Discussing the stock selection process he and his team follow, Oberg emphasised the focus on companies with strong earnings growth and quality management teams.
“And it’s very rare that the catalysts don’t work – even though they haven’t really played out since October last year. But that’s just a function of the volatility we’re seeing in the market and that can impact small caps,” he said.
As an example of the confounding conditions currently, he refers to its holding of Australian agriculture business Elders Limited (ASX: ELD). Management recently upgraded its earnings expectations by around 30%, but the share price remains lower than before the announcement.
This prompted Wilson to reflect on the fickle nature of stock markets.
“It gives you an idea of how the market’s feeling,” the Wilson Asset Management Chairman said. “There are net selling environments and sometimes it doesn’t matter whether you’ve exceeded expectations if the overall market sentiment is negative.”
Regional constructor a potential two-bagger
In terms of stock highlights, Oberg highlights construction company MAAS Group Holdings (ASX: MGH) which operates across the civil construction, infrastructure and mining sectors.
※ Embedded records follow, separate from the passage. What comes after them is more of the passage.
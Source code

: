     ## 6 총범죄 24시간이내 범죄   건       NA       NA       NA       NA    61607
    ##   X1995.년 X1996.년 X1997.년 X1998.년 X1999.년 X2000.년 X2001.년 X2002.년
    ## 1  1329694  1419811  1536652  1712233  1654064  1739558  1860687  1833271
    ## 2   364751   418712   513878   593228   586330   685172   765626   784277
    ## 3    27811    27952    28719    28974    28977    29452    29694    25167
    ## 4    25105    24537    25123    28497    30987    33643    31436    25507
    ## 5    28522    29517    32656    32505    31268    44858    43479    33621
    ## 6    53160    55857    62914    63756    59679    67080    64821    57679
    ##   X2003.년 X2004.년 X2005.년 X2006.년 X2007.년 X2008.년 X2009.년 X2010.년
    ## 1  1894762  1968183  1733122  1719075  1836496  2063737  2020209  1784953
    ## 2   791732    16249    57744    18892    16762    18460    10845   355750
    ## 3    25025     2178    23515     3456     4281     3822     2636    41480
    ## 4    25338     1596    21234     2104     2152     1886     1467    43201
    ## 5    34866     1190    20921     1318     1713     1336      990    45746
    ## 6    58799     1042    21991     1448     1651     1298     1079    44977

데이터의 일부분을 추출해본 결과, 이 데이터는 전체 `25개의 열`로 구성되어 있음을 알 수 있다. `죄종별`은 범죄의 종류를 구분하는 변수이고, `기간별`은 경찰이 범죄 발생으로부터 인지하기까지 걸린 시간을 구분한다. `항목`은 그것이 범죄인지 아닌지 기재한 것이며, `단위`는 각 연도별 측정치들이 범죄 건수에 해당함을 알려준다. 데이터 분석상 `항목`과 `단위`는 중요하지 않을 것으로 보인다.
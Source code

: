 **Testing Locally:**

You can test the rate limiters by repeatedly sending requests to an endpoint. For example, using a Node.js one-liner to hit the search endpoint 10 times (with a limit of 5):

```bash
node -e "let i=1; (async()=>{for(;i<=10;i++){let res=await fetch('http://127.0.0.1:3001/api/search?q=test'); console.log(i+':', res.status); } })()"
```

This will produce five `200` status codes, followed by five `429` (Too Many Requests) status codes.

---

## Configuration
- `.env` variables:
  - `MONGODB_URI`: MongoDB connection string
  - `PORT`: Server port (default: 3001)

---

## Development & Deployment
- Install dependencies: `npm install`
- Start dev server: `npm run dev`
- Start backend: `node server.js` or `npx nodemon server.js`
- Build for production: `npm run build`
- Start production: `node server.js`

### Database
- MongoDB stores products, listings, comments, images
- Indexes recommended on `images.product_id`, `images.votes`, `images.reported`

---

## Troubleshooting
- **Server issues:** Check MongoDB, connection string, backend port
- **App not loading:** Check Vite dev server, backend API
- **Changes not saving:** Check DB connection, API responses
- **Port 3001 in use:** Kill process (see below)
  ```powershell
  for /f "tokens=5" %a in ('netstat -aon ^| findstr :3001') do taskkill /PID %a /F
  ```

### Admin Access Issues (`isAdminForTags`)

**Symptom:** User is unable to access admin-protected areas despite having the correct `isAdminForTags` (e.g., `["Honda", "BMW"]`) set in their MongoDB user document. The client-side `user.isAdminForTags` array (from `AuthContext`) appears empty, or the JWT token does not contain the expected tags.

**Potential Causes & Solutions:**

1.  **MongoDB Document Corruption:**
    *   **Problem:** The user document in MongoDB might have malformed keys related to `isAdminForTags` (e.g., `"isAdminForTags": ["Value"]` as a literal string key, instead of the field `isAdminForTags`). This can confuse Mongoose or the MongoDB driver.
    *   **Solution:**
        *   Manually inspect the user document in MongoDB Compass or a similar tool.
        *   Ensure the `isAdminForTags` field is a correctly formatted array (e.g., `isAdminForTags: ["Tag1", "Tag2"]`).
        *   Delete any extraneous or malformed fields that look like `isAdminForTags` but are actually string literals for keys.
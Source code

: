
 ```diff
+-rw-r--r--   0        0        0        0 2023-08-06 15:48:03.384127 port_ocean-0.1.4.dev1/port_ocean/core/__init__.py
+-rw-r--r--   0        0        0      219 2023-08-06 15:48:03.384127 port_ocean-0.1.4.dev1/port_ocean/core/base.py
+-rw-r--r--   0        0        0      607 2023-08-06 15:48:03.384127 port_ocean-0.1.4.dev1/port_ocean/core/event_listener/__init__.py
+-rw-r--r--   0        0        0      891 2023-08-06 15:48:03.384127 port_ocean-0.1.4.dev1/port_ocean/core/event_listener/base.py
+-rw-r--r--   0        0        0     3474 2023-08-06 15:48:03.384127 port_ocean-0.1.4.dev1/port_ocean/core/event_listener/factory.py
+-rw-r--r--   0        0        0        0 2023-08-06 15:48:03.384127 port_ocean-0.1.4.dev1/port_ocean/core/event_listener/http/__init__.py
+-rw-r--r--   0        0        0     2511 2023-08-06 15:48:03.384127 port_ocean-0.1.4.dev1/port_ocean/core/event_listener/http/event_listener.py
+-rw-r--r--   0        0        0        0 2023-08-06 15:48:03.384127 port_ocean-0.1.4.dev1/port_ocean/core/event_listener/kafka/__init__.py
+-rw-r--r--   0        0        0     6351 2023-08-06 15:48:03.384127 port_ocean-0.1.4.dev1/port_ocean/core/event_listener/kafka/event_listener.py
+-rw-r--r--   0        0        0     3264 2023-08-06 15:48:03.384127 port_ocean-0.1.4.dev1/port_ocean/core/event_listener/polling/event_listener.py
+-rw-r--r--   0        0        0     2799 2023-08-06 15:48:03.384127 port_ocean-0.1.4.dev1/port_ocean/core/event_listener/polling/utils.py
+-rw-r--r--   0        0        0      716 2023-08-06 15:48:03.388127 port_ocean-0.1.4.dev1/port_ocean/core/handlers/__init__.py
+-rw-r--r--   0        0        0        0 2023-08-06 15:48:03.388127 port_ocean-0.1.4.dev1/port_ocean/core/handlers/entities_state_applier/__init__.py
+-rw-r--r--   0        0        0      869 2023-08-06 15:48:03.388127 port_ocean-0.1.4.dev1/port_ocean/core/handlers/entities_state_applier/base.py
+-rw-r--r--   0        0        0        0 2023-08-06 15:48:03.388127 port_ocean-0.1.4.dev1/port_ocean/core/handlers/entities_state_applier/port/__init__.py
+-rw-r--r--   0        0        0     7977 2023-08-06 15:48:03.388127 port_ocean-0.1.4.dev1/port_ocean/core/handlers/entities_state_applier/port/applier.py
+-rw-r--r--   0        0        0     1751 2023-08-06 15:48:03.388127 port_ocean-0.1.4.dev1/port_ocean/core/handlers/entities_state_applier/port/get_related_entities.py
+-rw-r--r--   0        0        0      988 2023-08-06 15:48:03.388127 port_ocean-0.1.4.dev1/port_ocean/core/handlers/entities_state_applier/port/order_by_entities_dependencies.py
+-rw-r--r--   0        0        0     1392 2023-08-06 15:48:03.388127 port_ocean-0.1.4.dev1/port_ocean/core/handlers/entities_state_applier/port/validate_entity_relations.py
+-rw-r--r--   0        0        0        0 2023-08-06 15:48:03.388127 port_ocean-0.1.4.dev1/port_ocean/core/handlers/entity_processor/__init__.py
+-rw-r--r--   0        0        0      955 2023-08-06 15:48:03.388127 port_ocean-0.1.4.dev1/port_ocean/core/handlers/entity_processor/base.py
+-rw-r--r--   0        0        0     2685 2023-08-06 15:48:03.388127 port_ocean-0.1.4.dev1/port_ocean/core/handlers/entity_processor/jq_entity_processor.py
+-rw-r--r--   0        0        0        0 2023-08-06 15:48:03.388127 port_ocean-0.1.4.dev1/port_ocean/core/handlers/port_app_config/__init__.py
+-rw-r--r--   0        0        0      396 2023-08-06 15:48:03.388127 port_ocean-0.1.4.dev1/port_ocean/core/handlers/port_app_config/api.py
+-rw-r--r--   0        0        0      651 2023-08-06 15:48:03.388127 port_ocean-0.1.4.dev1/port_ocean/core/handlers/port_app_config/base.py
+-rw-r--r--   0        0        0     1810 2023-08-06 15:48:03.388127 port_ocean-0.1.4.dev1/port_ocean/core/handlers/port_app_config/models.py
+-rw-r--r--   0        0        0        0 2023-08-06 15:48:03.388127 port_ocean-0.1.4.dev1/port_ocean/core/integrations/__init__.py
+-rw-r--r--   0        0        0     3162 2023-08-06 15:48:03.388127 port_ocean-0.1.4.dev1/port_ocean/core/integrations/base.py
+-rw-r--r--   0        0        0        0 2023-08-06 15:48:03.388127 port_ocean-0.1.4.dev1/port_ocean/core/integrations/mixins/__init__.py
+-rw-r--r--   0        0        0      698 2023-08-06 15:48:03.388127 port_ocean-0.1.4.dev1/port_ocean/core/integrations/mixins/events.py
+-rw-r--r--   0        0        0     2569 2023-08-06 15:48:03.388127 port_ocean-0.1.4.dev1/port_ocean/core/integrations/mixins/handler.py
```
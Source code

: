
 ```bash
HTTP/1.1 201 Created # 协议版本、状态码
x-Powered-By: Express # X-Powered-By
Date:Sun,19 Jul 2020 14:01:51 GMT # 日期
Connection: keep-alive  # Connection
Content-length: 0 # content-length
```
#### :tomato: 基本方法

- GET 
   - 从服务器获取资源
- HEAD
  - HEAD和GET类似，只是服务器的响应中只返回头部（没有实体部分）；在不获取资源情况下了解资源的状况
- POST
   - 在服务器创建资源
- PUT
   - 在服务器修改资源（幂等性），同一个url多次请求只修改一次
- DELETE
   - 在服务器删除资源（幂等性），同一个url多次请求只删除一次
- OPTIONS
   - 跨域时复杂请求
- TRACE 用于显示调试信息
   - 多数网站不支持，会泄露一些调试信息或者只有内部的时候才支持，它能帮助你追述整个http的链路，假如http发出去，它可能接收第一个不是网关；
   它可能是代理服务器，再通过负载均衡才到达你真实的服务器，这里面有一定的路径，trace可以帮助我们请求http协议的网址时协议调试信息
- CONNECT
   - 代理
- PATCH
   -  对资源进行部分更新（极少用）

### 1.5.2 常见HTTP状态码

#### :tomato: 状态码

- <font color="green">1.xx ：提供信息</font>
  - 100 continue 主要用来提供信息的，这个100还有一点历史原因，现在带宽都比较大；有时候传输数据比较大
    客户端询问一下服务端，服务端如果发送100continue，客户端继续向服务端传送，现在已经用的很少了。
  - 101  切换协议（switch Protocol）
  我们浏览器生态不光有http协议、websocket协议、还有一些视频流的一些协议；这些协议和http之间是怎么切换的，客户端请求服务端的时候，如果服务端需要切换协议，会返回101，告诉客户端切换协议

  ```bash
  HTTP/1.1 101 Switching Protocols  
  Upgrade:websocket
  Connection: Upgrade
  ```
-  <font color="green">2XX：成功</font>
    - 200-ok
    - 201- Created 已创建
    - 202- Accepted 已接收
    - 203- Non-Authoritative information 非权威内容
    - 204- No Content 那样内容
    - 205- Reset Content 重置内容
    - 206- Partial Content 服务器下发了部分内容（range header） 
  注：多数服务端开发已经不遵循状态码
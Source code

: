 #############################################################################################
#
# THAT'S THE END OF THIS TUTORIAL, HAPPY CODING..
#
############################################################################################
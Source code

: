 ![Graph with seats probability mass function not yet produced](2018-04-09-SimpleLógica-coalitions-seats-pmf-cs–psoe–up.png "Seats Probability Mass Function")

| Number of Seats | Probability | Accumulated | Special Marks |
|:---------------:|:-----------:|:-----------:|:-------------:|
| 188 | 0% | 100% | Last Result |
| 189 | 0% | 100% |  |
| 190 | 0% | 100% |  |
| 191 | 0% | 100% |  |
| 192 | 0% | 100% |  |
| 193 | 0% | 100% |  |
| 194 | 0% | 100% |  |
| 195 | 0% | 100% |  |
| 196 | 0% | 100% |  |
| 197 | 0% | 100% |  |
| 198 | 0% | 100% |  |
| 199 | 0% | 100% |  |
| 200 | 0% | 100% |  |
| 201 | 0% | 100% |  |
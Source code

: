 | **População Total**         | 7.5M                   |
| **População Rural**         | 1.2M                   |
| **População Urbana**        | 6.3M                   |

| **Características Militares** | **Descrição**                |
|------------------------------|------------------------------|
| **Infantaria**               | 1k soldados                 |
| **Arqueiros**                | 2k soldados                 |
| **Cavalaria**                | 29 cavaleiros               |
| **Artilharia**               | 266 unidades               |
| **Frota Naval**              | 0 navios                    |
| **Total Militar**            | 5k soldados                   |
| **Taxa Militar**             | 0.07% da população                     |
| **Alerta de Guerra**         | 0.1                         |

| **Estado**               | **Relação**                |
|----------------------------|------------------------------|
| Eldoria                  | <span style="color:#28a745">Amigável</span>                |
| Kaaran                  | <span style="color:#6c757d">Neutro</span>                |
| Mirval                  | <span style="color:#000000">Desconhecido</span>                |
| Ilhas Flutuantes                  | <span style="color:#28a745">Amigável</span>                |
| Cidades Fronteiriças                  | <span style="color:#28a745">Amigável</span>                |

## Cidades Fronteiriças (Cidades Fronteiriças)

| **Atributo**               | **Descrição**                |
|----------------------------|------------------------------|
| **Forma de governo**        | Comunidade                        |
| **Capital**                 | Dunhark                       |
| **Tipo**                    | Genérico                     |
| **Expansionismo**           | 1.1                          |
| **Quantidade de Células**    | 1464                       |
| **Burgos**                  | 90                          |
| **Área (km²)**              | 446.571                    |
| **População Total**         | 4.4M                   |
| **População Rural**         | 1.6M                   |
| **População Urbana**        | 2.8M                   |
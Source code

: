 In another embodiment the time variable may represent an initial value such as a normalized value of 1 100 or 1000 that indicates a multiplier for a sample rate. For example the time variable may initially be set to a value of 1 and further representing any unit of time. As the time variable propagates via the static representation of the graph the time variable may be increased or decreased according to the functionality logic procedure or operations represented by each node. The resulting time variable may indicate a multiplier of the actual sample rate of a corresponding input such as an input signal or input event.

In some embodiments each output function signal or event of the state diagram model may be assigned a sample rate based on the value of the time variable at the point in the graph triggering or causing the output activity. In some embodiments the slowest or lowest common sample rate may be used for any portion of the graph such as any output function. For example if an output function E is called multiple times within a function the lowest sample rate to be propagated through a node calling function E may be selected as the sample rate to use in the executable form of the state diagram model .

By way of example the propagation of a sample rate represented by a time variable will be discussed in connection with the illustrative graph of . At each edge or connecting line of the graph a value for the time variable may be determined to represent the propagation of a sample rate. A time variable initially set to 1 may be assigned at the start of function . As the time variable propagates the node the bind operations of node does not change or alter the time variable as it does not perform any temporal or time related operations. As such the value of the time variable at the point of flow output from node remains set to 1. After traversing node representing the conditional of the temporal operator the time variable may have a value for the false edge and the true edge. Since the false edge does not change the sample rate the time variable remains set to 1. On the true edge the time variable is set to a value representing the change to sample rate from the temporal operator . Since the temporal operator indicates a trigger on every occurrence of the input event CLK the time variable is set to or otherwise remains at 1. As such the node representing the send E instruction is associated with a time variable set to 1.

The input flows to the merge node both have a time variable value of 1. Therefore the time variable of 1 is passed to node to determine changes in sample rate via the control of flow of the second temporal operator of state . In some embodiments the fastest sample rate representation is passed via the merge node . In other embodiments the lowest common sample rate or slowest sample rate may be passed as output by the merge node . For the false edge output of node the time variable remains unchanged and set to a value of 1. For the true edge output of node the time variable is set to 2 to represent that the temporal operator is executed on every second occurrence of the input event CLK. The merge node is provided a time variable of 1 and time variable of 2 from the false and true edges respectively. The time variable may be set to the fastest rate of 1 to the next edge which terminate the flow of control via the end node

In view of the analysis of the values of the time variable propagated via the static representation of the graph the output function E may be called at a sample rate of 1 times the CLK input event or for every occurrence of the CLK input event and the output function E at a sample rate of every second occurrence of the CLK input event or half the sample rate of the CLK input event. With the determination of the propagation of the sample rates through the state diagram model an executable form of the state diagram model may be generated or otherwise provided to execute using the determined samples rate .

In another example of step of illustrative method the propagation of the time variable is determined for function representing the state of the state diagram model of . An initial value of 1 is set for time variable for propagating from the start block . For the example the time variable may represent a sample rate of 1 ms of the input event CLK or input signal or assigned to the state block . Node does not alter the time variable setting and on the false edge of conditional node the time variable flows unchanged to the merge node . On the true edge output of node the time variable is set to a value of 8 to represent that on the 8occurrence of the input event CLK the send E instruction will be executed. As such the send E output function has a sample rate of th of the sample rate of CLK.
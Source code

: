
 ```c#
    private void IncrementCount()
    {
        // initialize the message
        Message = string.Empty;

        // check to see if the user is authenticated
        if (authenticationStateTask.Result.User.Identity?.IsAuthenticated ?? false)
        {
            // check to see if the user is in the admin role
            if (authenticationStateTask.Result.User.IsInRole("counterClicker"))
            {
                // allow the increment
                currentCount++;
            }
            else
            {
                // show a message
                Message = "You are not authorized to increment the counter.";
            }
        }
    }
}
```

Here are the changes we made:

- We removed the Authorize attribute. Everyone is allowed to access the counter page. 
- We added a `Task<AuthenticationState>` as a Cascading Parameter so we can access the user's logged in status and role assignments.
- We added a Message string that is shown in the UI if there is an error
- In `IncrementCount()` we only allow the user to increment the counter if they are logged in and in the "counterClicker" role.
With the company located in regional Australia, Oberg’s conviction in the stock is buoyed by the large population shifts away from capital cities toward regional hubs.
He’s anticipating management to upgrade earnings by between 10% and 15% at the company’s next earnings result in August. And with the large volumes of property held on the portfolio, “we believe the stock could double over the next two to three years,” Oberg said.
To hear more from the WAM Vault event, including views from the portfolio managers of WAM Global and WAM Alternatives, Catriona Burns and Dania Zinurova, read another wrap-up from my colleague Angus Kennedy .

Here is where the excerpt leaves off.